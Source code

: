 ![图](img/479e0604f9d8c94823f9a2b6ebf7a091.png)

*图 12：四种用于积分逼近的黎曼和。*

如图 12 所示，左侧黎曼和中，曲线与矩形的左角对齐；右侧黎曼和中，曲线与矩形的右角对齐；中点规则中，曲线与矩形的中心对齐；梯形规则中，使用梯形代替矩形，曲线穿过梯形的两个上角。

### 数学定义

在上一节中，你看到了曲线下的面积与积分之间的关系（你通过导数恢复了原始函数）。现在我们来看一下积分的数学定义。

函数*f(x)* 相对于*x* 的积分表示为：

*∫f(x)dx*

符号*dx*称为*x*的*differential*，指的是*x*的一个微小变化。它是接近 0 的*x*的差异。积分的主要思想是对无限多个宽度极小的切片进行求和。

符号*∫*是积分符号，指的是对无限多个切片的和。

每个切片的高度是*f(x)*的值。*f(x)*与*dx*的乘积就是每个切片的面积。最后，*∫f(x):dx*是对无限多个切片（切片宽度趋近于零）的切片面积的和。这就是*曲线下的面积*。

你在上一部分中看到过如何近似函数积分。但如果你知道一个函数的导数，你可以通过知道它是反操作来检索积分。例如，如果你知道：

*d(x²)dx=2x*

**What the task requires**
Output the line containing "符号*∫*是积分符号，指的是对无限多个切片的和。" and all lines after it to the end of the records, exactly as given.

**Finished task**
符号*∫*是积分符号，指的是对无限多个切片的和。

每个切片的高度是*f(x)*的值。*f(x)*与*dx*的乘积就是每个切片的面积。最后，*∫f(x):dx*是对无限多个切片（切片宽度趋近于零）的切片面积的和。这就是*曲线下的面积*。

你在上一部分中看到过如何近似函数积分。但如果你知道一个函数的导数，你可以通过知道它是反操作来检索积分。例如，如果你知道：

*d(x²)dx=2x*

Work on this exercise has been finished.